Aux chiens, compagnons de vie de longue date, s’ajoutent les coqs, les chèvres et bien d’autres animaux des campagnes qui s’étendent au pied de ce château venu du Moyen-Age.


Tout s’étage sous mes yeux, pentes en espalier, chemins creux, herbages, quelques rocs à vif, chemins encore, fruitiers, fruitiers, fruitiers à n’en plus finir ! Puis, enfin, les premières vignes veillent et surveillent, il ne faut pas rater le moindre grain de soleil. A dire vrai, vues de si haut, de chez moi, mes côtes voisines ne me semblent plus que l’écho de ce qui m’échauffe entre les quatre murs de mes ateliers.

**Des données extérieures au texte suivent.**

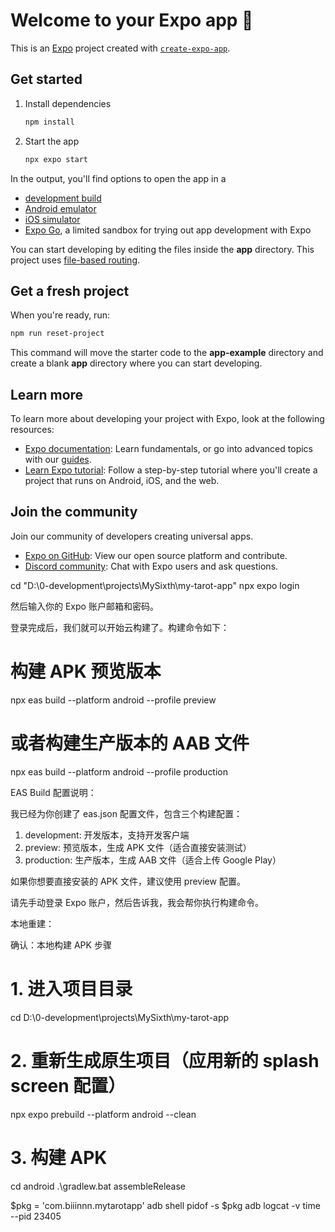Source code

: # Welcome to your Expo app 👋

This is an [Expo](https://expo.dev) project created with [`create-expo-app`](https://www.npmjs.com/package/create-expo-app).

## Get started

1. Install dependencies

   ```bash
   npm install
   ```

2. Start the app

   ```bash
   npx expo start
   ```

In the output, you'll find options to open the app in a

- [development build](https://docs.expo.dev/develop/development-builds/introduction/)
- [Android emulator](https://docs.expo.dev/workflow/android-studio-emulator/)
- [iOS simulator](https://docs.expo.dev/workflow/ios-simulator/)
- [Expo Go](https://expo.dev/go), a limited sandbox for trying out app development with Expo

You can start developing by editing the files inside the **app** directory. This project uses [file-based routing](https://docs.expo.dev/router/introduction).

## Get a fresh project

When you're ready, run:

```bash
npm run reset-project
```

This command will move the starter code to the **app-example** directory and create a blank **app** directory where you can start developing.

## Learn more

To learn more about developing your project with Expo, look at the following resources:

- [Expo documentation](https://docs.expo.dev/): Learn fundamentals, or go into advanced topics with our [guides](https://docs.expo.dev/guides).
- [Learn Expo tutorial](https://docs.expo.dev/tutorial/introduction/): Follow a step-by-step tutorial where you'll create a project that runs on Android, iOS, and the web.

## Join the community

Join our community of developers creating universal apps.

- [Expo on GitHub](https://github.com/expo/expo): View our open source platform and contribute.
- [Discord community](https://chat.expo.dev): Chat with Expo users and ask questions.



cd "D:\0-development\projects\MySixth\my-tarot-app"
  npx expo login

  然后输入你的 Expo 账户邮箱和密码。

  登录完成后，我们就可以开始云构建了。构建命令如下：

  # 构建 APK 预览版本
  npx eas build --platform android --profile preview

  # 或者构建生产版本的 AAB 文件
  npx eas build --platform android --profile production

  EAS Build 配置说明：

  我已经为你创建了 eas.json 配置文件，包含三个构建配置：

  1. development: 开发版本，支持开发客户端
  2. preview: 预览版本，生成 APK 文件（适合直接安装测试）
  3. production: 生产版本，生成 AAB 文件（适合上传 Google Play）

  如果你想要直接安装的 APK 文件，建议使用 preview 配置。

  请先手动登录 Expo 账户，然后告诉我，我会帮你执行构建命令。

  本地重建：

   确认：本地构建 APK 步骤

  # 1. 进入项目目录
  cd D:\0-development\projects\MySixth\my-tarot-app

  # 2. 重新生成原生项目（应用新的 splash screen 配置）
  npx expo prebuild --platform android --clean

  # 3. 构建 APK
  cd android
  .\gradlew.bat assembleRelease


$pkg = 'com.biiinnn.mytarotapp'
adb shell pidof -s $pkg 
adb logcat -v time --pid 23405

Mes amis, les visiteurs, en sont frappés. On m’accuserait pour un peu d’avoir tracé, bâti, ratissé, planté ces pentes, d’avoir inventé Donadieu et sa ferme à tour carrée, ces chèvres en procession, et en bas à droite ce cimetière qui, si vous êtes sensible…
Mais je suis moins protocolaire qu’il n’apparaît. Mes voisins savent et peuvent en témoigner que ces côtes et tout ce tricot de vignes, de fermes et de chemins, de rocs, de crêtes et de creux, je n’y suis pour rien… Jean Lurçat [Extrait de Lettre à Monsieur de Précigout sur une licorne, mars 1951. Cité dans Lurçat à Saint-Céré, Galerie du Casino, 1977].